Regarding measurements, assessment of dietary intake by a retrospective frequency questionnaire does raise a number of concerns  especially accuracy of estimates of subject level absolute intakes in energy and other nutrients, although at population level individual variation might be mitigated; also these drawbacks are likely less of an issue regarding computations of food list based diet scores. Although memory bias is known to increase with the length of the recall period, the one month retrospective period was an advantage regarding estimates of usual intakes (vs. instruments measuring either prospective or retrospective intakes over shorter periods); also the questionnaire was validated and adapted to the local context and - contrary to some other studies- included portion size data. Some seasonal difference probably affected availability of some foods during the survey period, although the most important seasonal change is between the winter season and the rest of the year. Regarding assessment of diet quality, some authors do not approve of the universal use of the DQI-I based on U.S. guidelines, preferring to derive specific indices, e.g. in West Africa based on WHO and FAO recommendations [83, 84]; nevertheless which of those indices should be used among those already proposed is an open question as all those indices do have specific limitations and often fulfill different purposes .
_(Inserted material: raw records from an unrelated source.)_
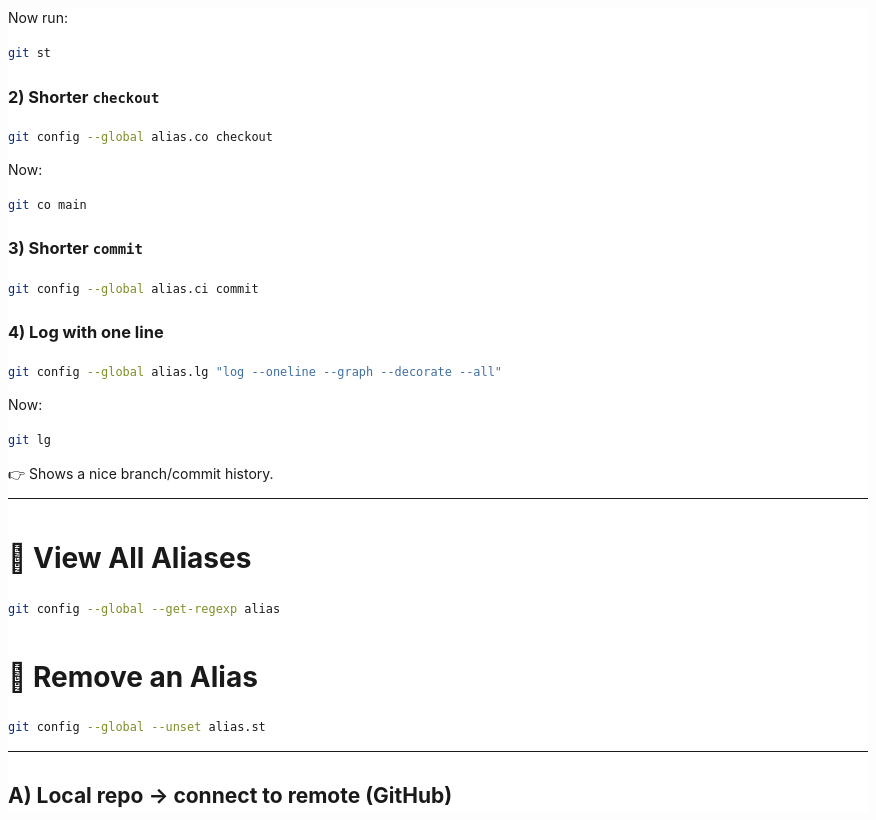 Now run:

```bash
git st
```

### 2) Shorter `checkout`

```bash
git config --global alias.co checkout
```

Now:

```bash
git co main
```

### 3) Shorter `commit`

```bash
git config --global alias.ci commit
```

### 4) Log with one line

```bash
git config --global alias.lg "log --oneline --graph --decorate --all"
```

Now:

```bash
git lg
```

👉 Shows a nice branch/commit history.

---

# 🔹 View All Aliases

```bash
git config --global --get-regexp alias
```

# 🔹 Remove an Alias

```bash
git config --global --unset alias.st
```

---

## A) Local repo → connect to remote (GitHub)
A specific strength of the study was to feature, through a validated questionnaire, a direct and detailed assessment of physical activity and thus control of confounding related to this dimension.
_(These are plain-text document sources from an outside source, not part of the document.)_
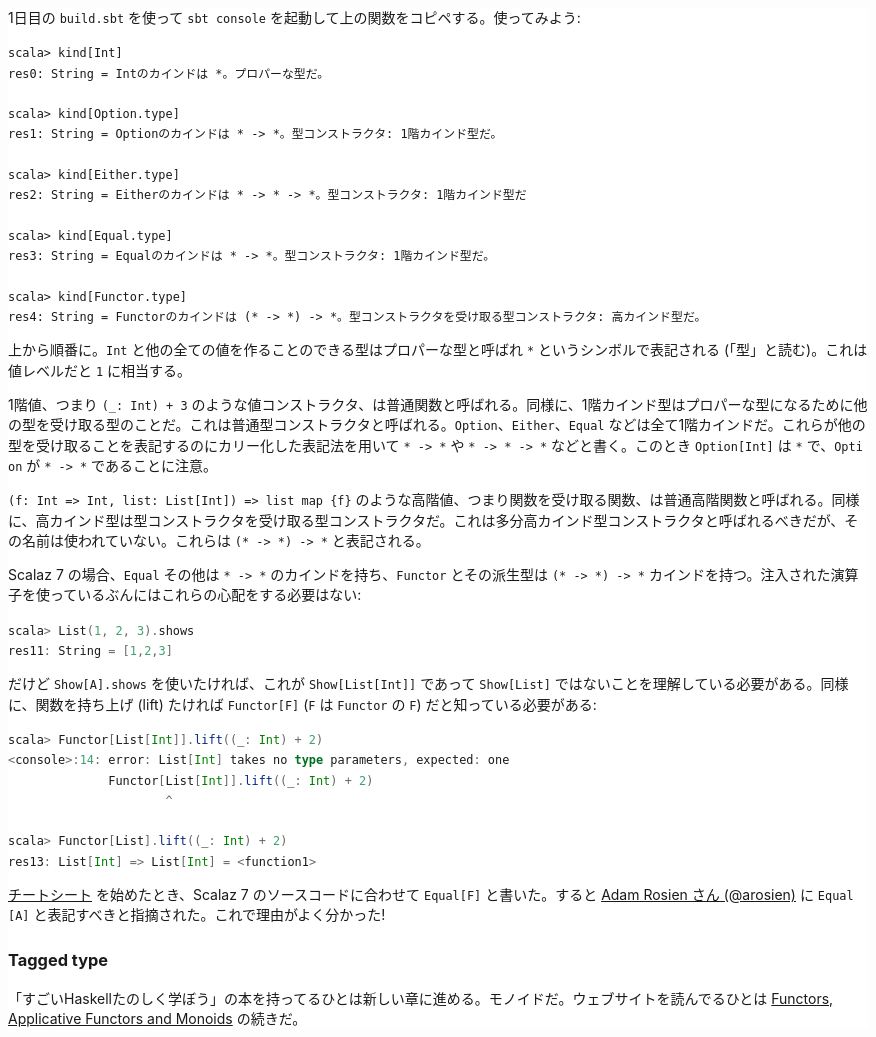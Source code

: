 1日目の `build.sbt` を使って `sbt console` を起動して上の関数をコピペする。使ってみよう:

```
scala> kind[Int]
res0: String = Intのカインドは *。プロパーな型だ。

scala> kind[Option.type]
res1: String = Optionのカインドは * -> *。型コンストラクタ: 1階カインド型だ。

scala> kind[Either.type]
res2: String = Eitherのカインドは * -> * -> *。型コンストラクタ: 1階カインド型だ

scala> kind[Equal.type]
res3: String = Equalのカインドは * -> *。型コンストラクタ: 1階カインド型だ。

scala> kind[Functor.type]
res4: String = Functorのカインドは (* -> *) -> *。型コンストラクタを受け取る型コンストラクタ: 高カインド型だ。
```

上から順番に。`Int` と他の全ての値を作ることのできる型はプロパーな型と呼ばれ `*` というシンボルで表記される (「型」と読む)。これは値レベルだと `1` に相当する。

1階値、つまり `(_: Int) + 3` のような値コンストラクタ、は普通関数と呼ばれる。同様に、1階カインド型はプロパーな型になるために他の型を受け取る型のことだ。これは普通型コンストラクタと呼ばれる。`Option`、`Either`、`Equal` などは全て1階カインドだ。これらが他の型を受け取ることを表記するのにカリー化した表記法を用いて `* -> *` や `* -> * -> *` などと書く。このとき `Option[Int]` は `*` で、`Option` が `* -> *` であることに注意。

`(f: Int => Int, list: List[Int]) => list map {f}` のような高階値、つまり関数を受け取る関数、は普通高階関数と呼ばれる。同様に、高カインド型は型コンストラクタを受け取る型コンストラクタだ。これは多分高カインド型コンストラクタと呼ばれるべきだが、その名前は使われていない。これらは `(* -> *) -> *` と表記される。

Scalaz 7 の場合、`Equal` その他は `* -> *` のカインドを持ち、`Functor` とその派生型は `(* -> *) -> *` カインドを持つ。注入された演算子を使っているぶんにはこれらの心配をする必要はない:

```scala
scala> List(1, 2, 3).shows
res11: String = [1,2,3]
```

だけど `Show[A].shows` を使いたければ、これが `Show[List[Int]]` であって `Show[List]` ではないことを理解している必要がある。同様に、関数を持ち上げ (lift) たければ `Functor[F]` (`F` は `Functor` の `F`) だと知っている必要がある:

```scala
scala> Functor[List[Int]].lift((_: Int) + 2)
<console>:14: error: List[Int] takes no type parameters, expected: one
              Functor[List[Int]].lift((_: Int) + 2)
                      ^

scala> Functor[List].lift((_: Int) + 2)
res13: List[Int] => List[Int] = <function1>
```

[チートシート](http://eed3si9n.com/scalaz-cheat-sheet) を始めたとき、Scalaz 7 のソースコードに合わせて `Equal[F]` と書いた。すると [Adam Rosien さん (@arosien)](http://twitter.com/arosien/status/241990437269815296) に `Equal[A]` と表記すべきと指摘された。これで理由がよく分かった!

### Tagged type

「すごいHaskellたのしく学ぼう」の本を持ってるひとは新しい章に進める。モノイドだ。ウェブサイトを読んでるひとは [Functors, Applicative Functors and Monoids](http://learnyouahaskell.com/functors-applicative-functors-and-monoids) の続きだ。


  [day2]: http://eed3si9n.com/ja/learning-scalaz-day2
  [moott]: http://learnyouahaskell.com/making-our-own-types-and-typeclasses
Regarding assessment of overweight and obesity, there are, indeed, a number of issues regarding the choice of international references and/or the use of a national reference [86–88]. Our choice was made for comparability issues with previously published data on the whole country from which the subjects of the food consumption survey are a subsample , taking into account that descriptive anthropometric status data was not the main focus of the present study.
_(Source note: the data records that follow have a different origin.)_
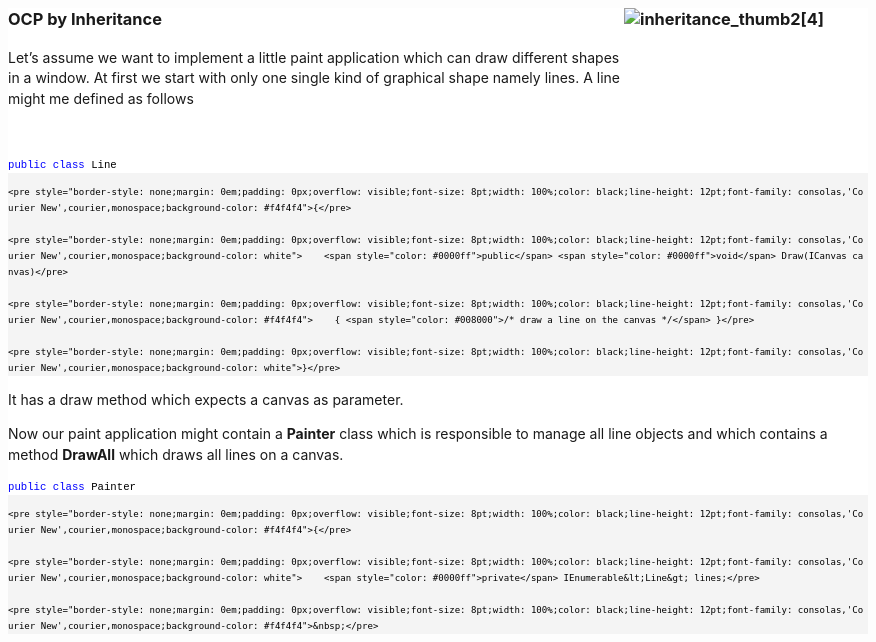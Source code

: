 ### [<img style="border-right: 0px;border-top: 0px;margin-left: 0px;border-left: 0px;margin-right: 0px;border-bottom: 0px" alt="inheritance_thumb2[4]" src="//lostechies.com/gabrielschenker/files/2011/03/inheritance_thumb2_5B00_4_5D005F00_6CA0E13B.jpg" align="right" border="0" width="244" height="137" />](//lostechies.com/gabrielschenker/files/2011/03/inheritance4_6BF82B11.jpg)OCP by Inheritance

Let&rsquo;s assume we want to implement a little paint application which can draw different shapes in a window. At first we start with only one single kind of graphical shape namely lines. A line might me defined as follows

&nbsp;

<div>
  <div style="border-style: none;padding: 0px;overflow: visible;font-size: 8pt;width: 100%;color: black;line-height: 12pt;font-family: consolas,'Courier New',courier,monospace;background-color: #f4f4f4">
    <pre style="border-style: none;margin: 0em;padding: 0px;overflow: visible;font-size: 8pt;width: 100%;color: black;line-height: 12pt;font-family: consolas,'Courier New',courier,monospace;background-color: white"><span style="color: #0000ff">public</span> <span style="color: #0000ff">class</span> Line</pre>
    
    <pre style="border-style: none;margin: 0em;padding: 0px;overflow: visible;font-size: 8pt;width: 100%;color: black;line-height: 12pt;font-family: consolas,'Courier New',courier,monospace;background-color: #f4f4f4">{</pre>
    
    <pre style="border-style: none;margin: 0em;padding: 0px;overflow: visible;font-size: 8pt;width: 100%;color: black;line-height: 12pt;font-family: consolas,'Courier New',courier,monospace;background-color: white">    <span style="color: #0000ff">public</span> <span style="color: #0000ff">void</span> Draw(ICanvas canvas)</pre>
    
    <pre style="border-style: none;margin: 0em;padding: 0px;overflow: visible;font-size: 8pt;width: 100%;color: black;line-height: 12pt;font-family: consolas,'Courier New',courier,monospace;background-color: #f4f4f4">    { <span style="color: #008000">/* draw a line on the canvas */</span> }</pre>
    
    <pre style="border-style: none;margin: 0em;padding: 0px;overflow: visible;font-size: 8pt;width: 100%;color: black;line-height: 12pt;font-family: consolas,'Courier New',courier,monospace;background-color: white">}</pre>
  </div>
</div>

It has a draw method which expects a canvas as parameter.

Now our paint application might contain a **Painter** class which is responsible to manage all line objects and which contains a method **DrawAll** which draws all lines on a canvas.

<div>
  <div style="border-style: none;padding: 0px;overflow: visible;font-size: 8pt;width: 100%;color: black;line-height: 12pt;font-family: consolas,'Courier New',courier,monospace;background-color: #f4f4f4">
    <pre style="border-style: none;margin: 0em;padding: 0px;overflow: visible;font-size: 8pt;width: 100%;color: black;line-height: 12pt;font-family: consolas,'Courier New',courier,monospace;background-color: white"><span style="color: #0000ff">public</span> <span style="color: #0000ff">class</span> Painter</pre>
    
    <pre style="border-style: none;margin: 0em;padding: 0px;overflow: visible;font-size: 8pt;width: 100%;color: black;line-height: 12pt;font-family: consolas,'Courier New',courier,monospace;background-color: #f4f4f4">{</pre>
    
    <pre style="border-style: none;margin: 0em;padding: 0px;overflow: visible;font-size: 8pt;width: 100%;color: black;line-height: 12pt;font-family: consolas,'Courier New',courier,monospace;background-color: white">    <span style="color: #0000ff">private</span> IEnumerable&lt;Line&gt; lines;</pre>
    
    <pre style="border-style: none;margin: 0em;padding: 0px;overflow: visible;font-size: 8pt;width: 100%;color: black;line-height: 12pt;font-family: consolas,'Courier New',courier,monospace;background-color: #f4f4f4">&nbsp;</pre>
If the nutrient related hypotheses put forward to explain decrease of BP with modernisation of the diet among girls are coherent with the observed associations, some amount of confounding by factors not taken into account in the study cannot be ruled out. Indeed, the modernisation of the diet could be a correlate of a modernised lifestyle which, all the more for girls in the Tunisian context, could have both indirect effects through dietary intake and physical activity, but also, direct effects on measured health outcomes. It should then be of interest to assess dimensions such as health related quality of life, perceived stress or family psychosocial factors [89, 90]. More research is likely needed on these issues which would likely be more appropriately dealt with by a mixed quantitative and qualitative approach.